Odejście zawodników z zespołu nigdy nie jest łatwe, szczególnie gdy mogą opuścić go za darmo. Taka sytuacja „grozi” Barcelonie jeśli chodzi o Erica Garcię. Jego kontrakt wygasa w czerwcu 2026.
W praktyce oznacza to, że niedługo będzie mógł rozpocząć rozmowy z innymi klubami. Jest to o tyle okazja, że może on trafić do nowego pracodawcy za darmo. W obliczu wciąż istniejących problemów finansowych Barcelony byłby to poważny cios. Szczególnie, że Hansi Flick bardzo liczy na jego grę i regularnie wystawia go w pierwszym składzie, czy to w Europie czy Hiszpanii.

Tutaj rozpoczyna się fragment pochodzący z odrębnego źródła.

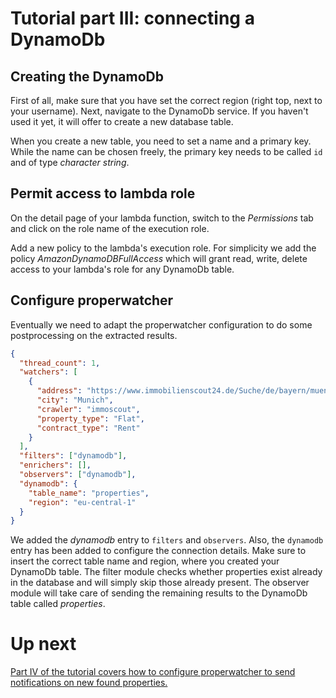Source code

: # Tutorial part III: connecting a DynamoDb

## Creating the DynamoDb

First of all, make sure that you have set the correct region (right top, next to your username). Next, navigate to the DynamoDb service. If you haven't used it yet, it will offer to create a new database table.

When you create a new table, you need to set a name and a primary key. While the name can be chosen freely, the primary key needs to be called `id` and of type _character string_.

## Permit access to lambda role

On the detail page of your lambda function, switch to the _Permissions_ tab and click on the role name of the execution role.

Add a new policy to the lambda's execution role. For simplicity we add the policy _AmazonDynamoDBFullAccess_ which will grant read, write, delete access to your lambda's role for any DynamoDb table.

## Configure properwatcher

Eventually we need to adapt the properwatcher configuration to do some postprocessing on the extracted results.

```json
{
  "thread_count": 1,
  "watchers": [
    {
      "address": "https://www.immobilienscout24.de/Suche/de/bayern/muenchen-kreis/wohnung-mieten?enteredFrom=one_step_search",
      "city": "Munich",
      "crawler": "immoscout",
      "property_type": "Flat",
      "contract_type": "Rent"
    }
  ],
  "filters": ["dynamodb"],
  "enrichers": [],
  "observers": ["dynamodb"],
  "dynamodb": {
    "table_name": "properties",
    "region": "eu-central-1"
  }
}
```

We added the _dynamodb_ entry to `filters` and `observers`. Also, the `dynamodb` entry has been added to configure the connection details. Make sure to insert the correct table name and region, where you created your DynamoDb table. The filter module checks whether properties exist already in the database and will simply skip those already present. The observer module will take care of sending the remaining results to the DynamoDb table called _properties_.

# Up next

[Part IV of the tutorial covers how to configure properwatcher to send notifications on new found properties.](4_notifications.md)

Barcelona musi się więc spieszyć, jeśli chce go w zespole zatrzymać. Najbardziej niepokojący jest jednak fakt, że mało słyszy się na temat jego ewentualnego przedłużenia umowy. Na to czekają tylko inne kluby, które tylko zacierają ręce i są już „w blokach”, aby zaproponować mu umowę. Jednym z nich jest PSG, które zdaniem katalońskiego „Sportu” chce obrońcę u siebie.
Klub musi więc zakasać rękawy i jak najszybciej zawrzeć z Garcią przedłużenie umowy. W innym wypadku zainteresowanie innych klubów może spowodować chęć jego odejścia. To byłaby ogromna strata dla Dumy Katalonii, która miałaby spory problem ze znalezieniem zastępcy, i to w rozsądnych pieniądzach.